Nous pouvons donc tout d'abord voir qu’il s'agit d'un voyage physique pour le narrateur, dont le récit permet également de faire voyager le lecteur.

Premièrement, étudions le voyage physique à proprement parler, qui constitue l'aspect le plus évident du voyage. Bardamu visite au cours de son périple différents lieux successifs : les « Flandres » (p. 19) sur le front et la région parisienne à l'arrière lors de la guerre, puis l'Afrique dans les colonies fictives de la « Bambola-Bragamance » (p. 125), les États-Unis avec les villes de « New York » (p. 184) et « Detroit » (p. 222) et enfin différentes villes françaises dont « Toulouse » (p. 381) et de nouveau la région parisienne. Sont également décrits les moyens employés pour voyager d'un lieu à un autre, principalement avec les traversées maritimes à bord de « l'Amiral Bragueton » (p. 112) puis de « l’Infanta Combita » (p. 181) et les péripéties associées. De plus le voyage est régulièrement évoqué par le narrateur lui-même - sans compter la présence du terme dans le nom même du roman:  « Il me sembla du coup partir en voyage » (p. 36) lors de l’épisode de la guerre sur le front ; « Je décidais (…) d'entreprendre tôt ou tard le voyage aux États-Unis » (p. 54) après la rencontre avec Lola ; « J’étais le premier voyageur » (p. 149) en Afrique ; ou encore « Le voyage de Toulouse » (p. 381) une fois revenu en France. Le protagoniste principal de Voyage au bout de la nuit est donc bien un véritable voyageur, ce qui était par ailleurs inscrit en lui dès le départ car son nom, Bardamu, fait référence un soldat muni de son barda qui se meut et donc, par son mouvement, son déplacement, voyage.

Nous pouvons ensuite voir que Voyage au bout de la nuit propose un voyage au lecteur, et ce par deux aspects. Premièrement on peut relever un certain exotisme lors de l'épisode africain, avec des lieux à consonance exotique comme « Fort-Gono » (p. 127), « Bikomimbo » (p. 128), « Rio del Rio » (p. 178) ou « San Tapeta » (p. 179), avec des noms tout aussi exotiques comme le « Corocoro » (p. 136) ou encore des termes rappelant sans aucun doute possible l’univers colonial, comme les « tirailleurs » (p. 131), « gratteur[s] » (p. 137) et autres « boy[s] » (p. 129) usant de leur « coupe-coupe » (p. 137) pour servir les colons.
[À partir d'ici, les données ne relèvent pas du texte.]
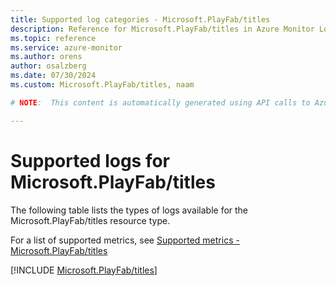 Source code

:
 ```yaml
---
title: Supported log categories - Microsoft.PlayFab/titles
description: Reference for Microsoft.PlayFab/titles in Azure Monitor Logs.
ms.topic: reference
ms.service: azure-monitor
ms.author: orens
author: osalzberg
ms.date: 07/30/2024
ms.custom: Microsoft.PlayFab/titles, naam

# NOTE:  This content is automatically generated using API calls to Azure. Any edits made on these files will be overwritten in the next run of the script. 

---
```





# Supported logs for Microsoft.PlayFab/titles  
The following table lists the types of logs available for the Microsoft.PlayFab/titles resource type.
  
  
  
For a list of supported metrics, see [Supported metrics - Microsoft.PlayFab/titles](../supported-metrics/microsoft-playfab-titles-metrics.md)  
  

  
[!INCLUDE [Microsoft.PlayFab/titles](./includes/microsoft-playfab-titles-logs-include.md)]  
  

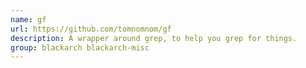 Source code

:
 ```yaml
---
name: gf
url: https://github.com/tomnomnom/gf
description: A wrapper around grep, to help you grep for things.
group: blackarch blackarch-misc
---
```

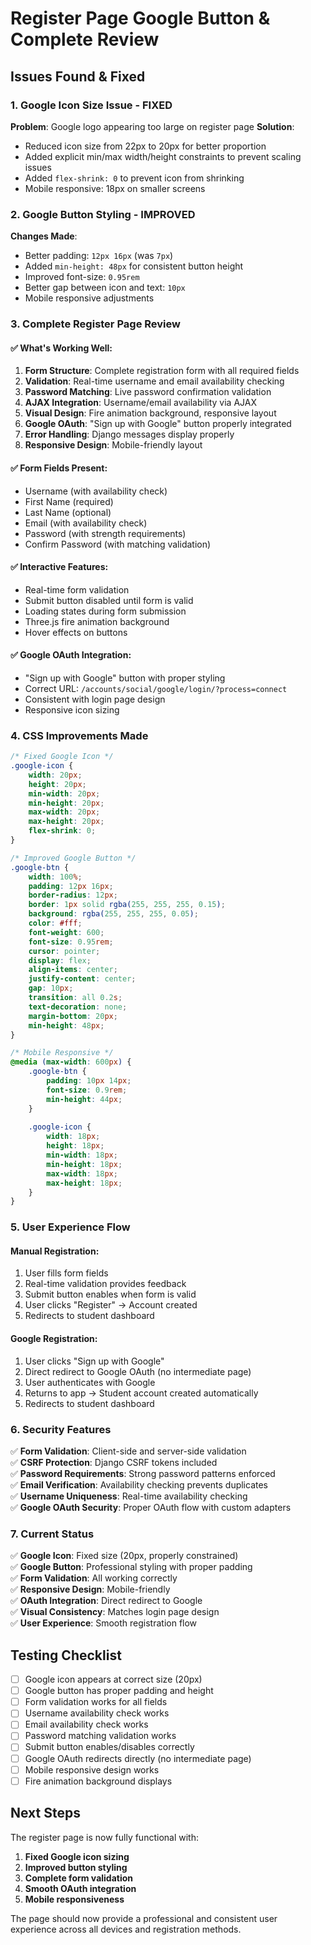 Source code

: # Register Page Google Button & Complete Review

## Issues Found & Fixed

### 1. **Google Icon Size Issue - FIXED**
**Problem**: Google logo appearing too large on register page
**Solution**: 
- Reduced icon size from 22px to 20px for better proportion
- Added explicit min/max width/height constraints to prevent scaling issues
- Added `flex-shrink: 0` to prevent icon from shrinking
- Mobile responsive: 18px on smaller screens

### 2. **Google Button Styling - IMPROVED**
**Changes Made**:
- Better padding: `12px 16px` (was `7px`)
- Added `min-height: 48px` for consistent button height
- Improved font-size: `0.95rem`
- Better gap between icon and text: `10px`
- Mobile responsive adjustments

### 3. **Complete Register Page Review**

#### ✅ **What's Working Well:**
1. **Form Structure**: Complete registration form with all required fields
2. **Validation**: Real-time username and email availability checking
3. **Password Matching**: Live password confirmation validation
4. **AJAX Integration**: Username/email availability via AJAX
5. **Visual Design**: Fire animation background, responsive layout
6. **Google OAuth**: "Sign up with Google" button properly integrated
7. **Error Handling**: Django messages display properly
8. **Responsive Design**: Mobile-friendly layout

#### ✅ **Form Fields Present:**
- Username (with availability check)
- First Name (required)
- Last Name (optional)
- Email (with availability check)
- Password (with strength requirements)
- Confirm Password (with matching validation)

#### ✅ **Interactive Features:**
- Real-time form validation
- Submit button disabled until form is valid
- Loading states during form submission
- Three.js fire animation background
- Hover effects on buttons

#### ✅ **Google OAuth Integration:**
- "Sign up with Google" button with proper styling
- Correct URL: `/accounts/social/google/login/?process=connect`
- Consistent with login page design
- Responsive icon sizing

### 4. **CSS Improvements Made**

```css
/* Fixed Google Icon */
.google-icon {
    width: 20px;
    height: 20px;
    min-width: 20px;
    min-height: 20px;
    max-width: 20px;
    max-height: 20px;
    flex-shrink: 0;
}

/* Improved Google Button */
.google-btn {
    width: 100%;
    padding: 12px 16px;
    border-radius: 12px;
    border: 1px solid rgba(255, 255, 255, 0.15);
    background: rgba(255, 255, 255, 0.05);
    color: #fff;
    font-weight: 600;
    font-size: 0.95rem;
    cursor: pointer;
    display: flex;
    align-items: center;
    justify-content: center;
    gap: 10px;
    transition: all 0.2s;
    text-decoration: none;
    margin-bottom: 20px;
    min-height: 48px;
}

/* Mobile Responsive */
@media (max-width: 600px) {
    .google-btn {
        padding: 10px 14px;
        font-size: 0.9rem;
        min-height: 44px;
    }
    
    .google-icon {
        width: 18px;
        height: 18px;
        min-width: 18px;
        min-height: 18px;
        max-width: 18px;
        max-height: 18px;
    }
}
```

### 5. **User Experience Flow**

#### **Manual Registration:**
1. User fills form fields
2. Real-time validation provides feedback
3. Submit button enables when form is valid
4. User clicks "Register" → Account created
5. Redirects to student dashboard

#### **Google Registration:**
1. User clicks "Sign up with Google"
2. Direct redirect to Google OAuth (no intermediate page)
3. User authenticates with Google
4. Returns to app → Student account created automatically
5. Redirects to student dashboard

### 6. **Security Features**

✅ **Form Validation**: Client-side and server-side validation  
✅ **CSRF Protection**: Django CSRF tokens included  
✅ **Password Requirements**: Strong password patterns enforced  
✅ **Email Verification**: Availability checking prevents duplicates  
✅ **Username Uniqueness**: Real-time availability checking  
✅ **Google OAuth Security**: Proper OAuth flow with custom adapters  

### 7. **Current Status**

✅ **Google Icon**: Fixed size (20px, properly constrained)  
✅ **Google Button**: Professional styling with proper padding  
✅ **Form Validation**: All working correctly  
✅ **Responsive Design**: Mobile-friendly  
✅ **OAuth Integration**: Direct redirect to Google  
✅ **Visual Consistency**: Matches login page design  
✅ **User Experience**: Smooth registration flow  

## Testing Checklist

- [ ] Google icon appears at correct size (20px)
- [ ] Google button has proper padding and height
- [ ] Form validation works for all fields
- [ ] Username availability check works
- [ ] Email availability check works
- [ ] Password matching validation works
- [ ] Submit button enables/disables correctly
- [ ] Google OAuth redirects directly (no intermediate page)
- [ ] Mobile responsive design works
- [ ] Fire animation background displays

## Next Steps

The register page is now fully functional with:
1. **Fixed Google icon sizing**
2. **Improved button styling**
3. **Complete form validation**
4. **Smooth OAuth integration**
5. **Mobile responsiveness**

The page should now provide a professional and consistent user experience across all devices and registration methods.
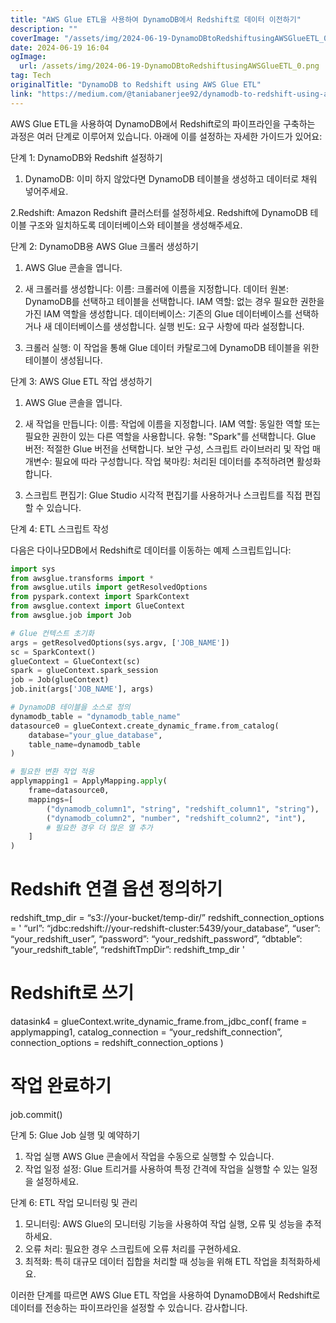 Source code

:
 ```yaml
---
title: "AWS Glue ETL을 사용하여 DynamoDB에서 Redshift로 데이터 이전하기"
description: ""
coverImage: "/assets/img/2024-06-19-DynamoDBtoRedshiftusingAWSGlueETL_0.png"
date: 2024-06-19 16:04
ogImage: 
  url: /assets/img/2024-06-19-DynamoDBtoRedshiftusingAWSGlueETL_0.png
tag: Tech
originalTitle: "DynamoDB to Redshift using AWS Glue ETL"
link: "https://medium.com/@taniabanerjee92/dynamodb-to-redshift-using-aws-glue-etl-e17bc845b176"
---
```



AWS Glue ETL을 사용하여 DynamoDB에서 Redshift로의 파이프라인을 구축하는 과정은 여러 단계로 이루어져 있습니다. 아래에 이를 설정하는 자세한 가이드가 있어요:

단계 1: DynamoDB와 Redshift 설정하기

1. DynamoDB:
이미 하지 않았다면 DynamoDB 테이블을 생성하고 데이터로 채워 넣어주세요.

2.Redshift:
Amazon Redshift 클러스터를 설정하세요.
Redshift에 DynamoDB 테이블 구조와 일치하도록 데이터베이스와 테이블을 생성해주세요.

<div class="content-ad"></div>

단계 2: DynamoDB용 AWS Glue 크롤러 생성하기

1. AWS Glue 콘솔을 엽니다.
2. 새 크롤러를 생성합니다:
이름: 크롤러에 이름을 지정합니다.
데이터 원본: DynamoDB를 선택하고 테이블을 선택합니다.
IAM 역할: 없는 경우 필요한 권한을 가진 IAM 역할을 생성합니다.
데이터베이스: 기존의 Glue 데이터베이스를 선택하거나 새 데이터베이스를 생성합니다.
실행 빈도: 요구 사항에 따라 설정합니다.

3. 크롤러 실행:
이 작업을 통해 Glue 데이터 카탈로그에 DynamoDB 테이블을 위한 테이블이 생성됩니다.

단계 3: AWS Glue ETL 작업 생성하기

<div class="content-ad"></div>

1. AWS Glue 콘솔을 엽니다.
2. 새 작업을 만듭니다:
이름: 작업에 이름을 지정합니다.
IAM 역할: 동일한 역할 또는 필요한 권한이 있는 다른 역할을 사용합니다.
유형: "Spark"를 선택합니다.
Glue 버전: 적절한 Glue 버전을 선택합니다.
보안 구성, 스크립트 라이브러리 및 작업 매개변수: 필요에 따라 구성합니다.
작업 북마킹: 처리된 데이터를 추적하려면 활성화합니다.

3. 스크립트 편집기:
Glue Studio 시각적 편집기를 사용하거나 스크립트를 직접 편집할 수 있습니다.

단계 4: ETL 스크립트 작성

다음은 다이나모DB에서 Redshift로 데이터를 이동하는 예제 스크립트입니다:

<div class="content-ad"></div>

```python
import sys
from awsglue.transforms import *
from awsglue.utils import getResolvedOptions
from pyspark.context import SparkContext
from awsglue.context import GlueContext
from awsglue.job import Job

# Glue 컨텍스트 초기화
args = getResolvedOptions(sys.argv, ['JOB_NAME'])
sc = SparkContext()
glueContext = GlueContext(sc)
spark = glueContext.spark_session
job = Job(glueContext)
job.init(args['JOB_NAME'], args)

# DynamoDB 테이블을 소스로 정의
dynamodb_table = "dynamodb_table_name"
datasource0 = glueContext.create_dynamic_frame.from_catalog(
    database="your_glue_database",
    table_name=dynamodb_table
)

# 필요한 변환 작업 적용
applymapping1 = ApplyMapping.apply(
    frame=datasource0,
    mappings=[
        ("dynamodb_column1", "string", "redshift_column1", "string"),
        ("dynamodb_column2", "number", "redshift_column2", "int"),
        # 필요한 경우 더 많은 열 추가
    ]
)
```  

<div class="content-ad"></div>

# Redshift 연결 옵션 정의하기
redshift_tmp_dir = “s3://your-bucket/temp-dir/”
redshift_connection_options = '
“url”: “jdbc:redshift://your-redshift-cluster:5439/your_database”,
“user”: “your_redshift_user”,
“password”: “your_redshift_password”,
“dbtable”: “your_redshift_table”,
“redshiftTmpDir”: redshift_tmp_dir
'

# Redshift로 쓰기
datasink4 = glueContext.write_dynamic_frame.from_jdbc_conf(
frame = applymapping1,
catalog_connection = “your_redshift_connection”,
connection_options = redshift_connection_options
)

# 작업 완료하기
job.commit()

단계 5: Glue Job 실행 및 예약하기

<div class="content-ad"></div>

1. 작업 실행
AWS Glue 콘솔에서 작업을 수동으로 실행할 수 있습니다.
2. 작업 일정 설정:
Glue 트리거를 사용하여 특정 간격에 작업을 실행할 수 있는 일정을 설정하세요.

단계 6: ETL 작업 모니터링 및 관리

1. 모니터링:
AWS Glue의 모니터링 기능을 사용하여 작업 실행, 오류 및 성능을 추적하세요.
2. 오류 처리:
필요한 경우 스크립트에 오류 처리를 구현하세요.
3. 최적화:
특히 대규모 데이터 집합을 처리할 때 성능을 위해 ETL 작업을 최적화하세요.

이러한 단계를 따르면 AWS Glue ETL 작업을 사용하여 DynamoDB에서 Redshift로 데이터를 전송하는 파이프라인을 설정할 수 있습니다. 감사합니다.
Deuxièmement on notera les hypotyposes fréquentes permettant de décrire les différents lieux visités par Bardamu en faisant appel aux différents sens du lecteur, ce qui lui permet de s’immerger davantage en visualisant précisément les scènes et donc de voyager virtuellement (par exemple la description de la banlieue sale et repoussante à l’arrière aux pages 94 et 95 ou les jardins exotiques de San Tapeta aux pages 180 et 181).

Ainsi, l'œuvre de Céline est donc bien, sous certains aspects, un voyage. Mais nous pouvons néanmoins relever certaines limites à ce voyage, que nous allons dès à présent étudier.

Les limites du voyage se caractérisent notamment par le thème de l'enfermement et par le flou spatio-temporel.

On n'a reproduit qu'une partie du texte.